Confidence in the Use of Direct Oral Anticoagulants in the Acute Phase of Nonvalvular Atrial Fibrillation-Related Ischemic Stroke Over the Years: A Real-World Single-Center Study.

2018 
Backgroud and Aim The use of direct oral anticoagulants (DOACs) in patients with nonvalvular atrial fibrillation (NVAF)-related acute ischemic stroke (AIS) is controversial. The aims of our study were to analyze physicians' confidence in prescribing DOACs in NVAF-related AIS, the characteristics of patients receiving DOACs, and their 90-day prognosis. Material and Methods Clinical records of consecutive patients admitted to our wards for NVAF-related AIS over the years 2014-2016 were reviewed. Results One hundred forty-seven patients, 72.7% females, mean age ± standard deviation 83.4 ± 8.8 years, were admitted to our ward for atrial fibrillation (AF)-related AIS (38 in 2014, 47 in 2015, 62 in 2016). Of these patients, 141 had NVAF-related AIS. Median length of hospital stay was 8 days (interquartile range [IQR], 6-11). In-hospital mortality was 10.8%. Ninety-eight patients (69.5%) received DOACs for secondary prevention, with increasing percentages from 2014 (62.5%) to 2016 (88%). In 88% of them, DOACs were started during hospital stay, whereas in 12% DOACs were started during ambulatory follow-up.
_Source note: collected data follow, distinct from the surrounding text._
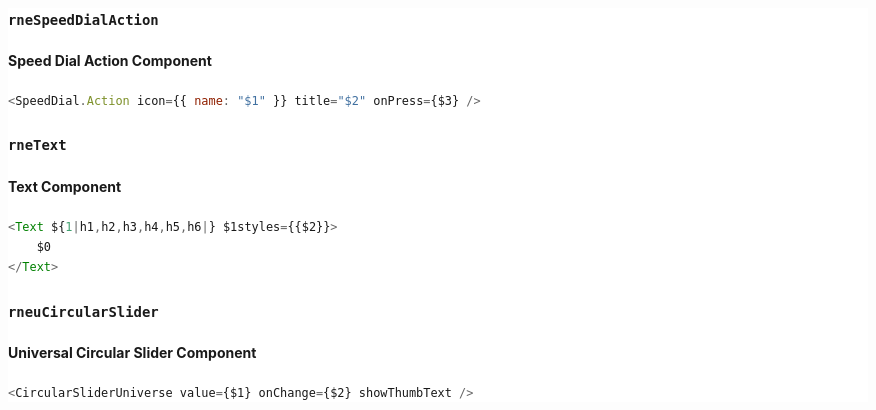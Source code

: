 ### `rneSpeedDialAction`

#### Speed Dial Action Component

```javascript
<SpeedDial.Action icon={{ name: "$1" }} title="$2" onPress={$3} />
```

### `rneText`

#### Text Component

```javascript
<Text ${1|h1,h2,h3,h4,h5,h6|} $1styles={{$2}}>
    $0
</Text>
```

### `rneuCircularSlider`

#### Universal Circular Slider Component

```javascript
<CircularSliderUniverse value={$1} onChange={$2} showThumbText />
```


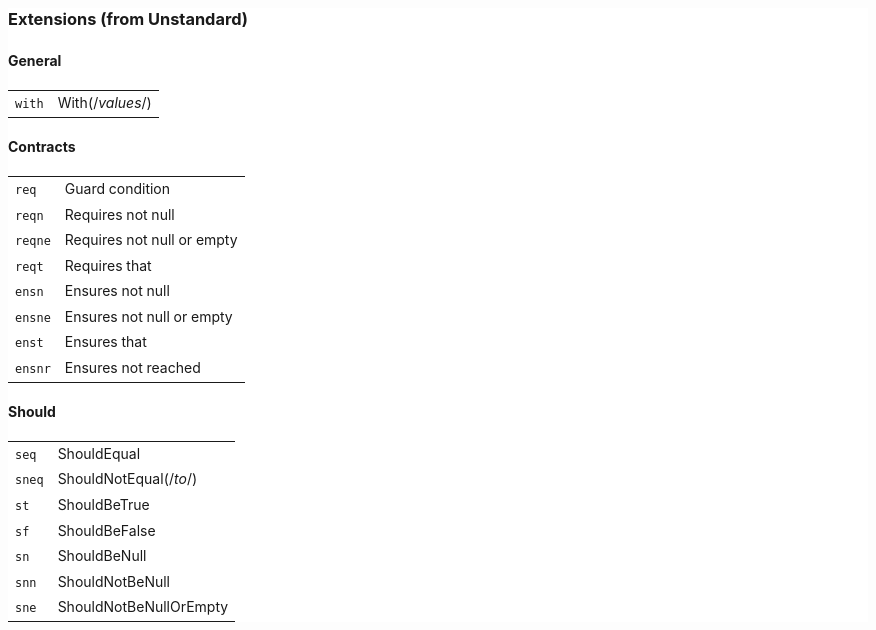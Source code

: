 ### Extensions (from Unstandard)

#### General
|         |                            |
| ---     | -----                      |
| `with`  | With(/*values*/)           |

#### Contracts
|         |                            |
| ---     | -----                      |
| `req`   | Guard condition            |
| `reqn`  | Requires not null          |
| `reqne` | Requires not null or empty |
| `reqt`  | Requires that              |
| `ensn`  | Ensures not null           |
| `ensne` | Ensures not null or empty  |
| `enst`  | Ensures that               |
| `ensnr` | Ensures not reached        |


#### Should
|        |                        |
| ---    | -----                  |
| `seq`  | ShouldEqual            |
| `sneq` | ShouldNotEqual(/*to*/) |
| `st`   | ShouldBeTrue           |
| `sf`   | ShouldBeFalse          |
| `sn`   | ShouldBeNull           |
| `snn`  | ShouldNotBeNull        |
| `sne`  | ShouldNotBeNullOrEmpty |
The median time for starting DOACs was 5 days (IQR, 3-8). In patients receiving DOACs, the median National Institutes of Health Stroke Scale score was 6 (IQR, 3-12), and large ischemic lesions were present in 48%; the median modified Rankin Scale score at hospital discharge was 3 (IQR, 1-4), whereas the score at 90 days was 2 (IQR, 1-3). At the 90-day follow-up, in patients receiving DOACs, overall mortality was 3.0%, stroke recurrence was 1%, and no patients had major intracranial or extracranial bleedings. Conclusion Our study suggests that physicians are becoming increasingly confident in the use of DOACs in NVAF-related AIS. The use of DOACs seems effective and safe even when started in the acute phase of stroke.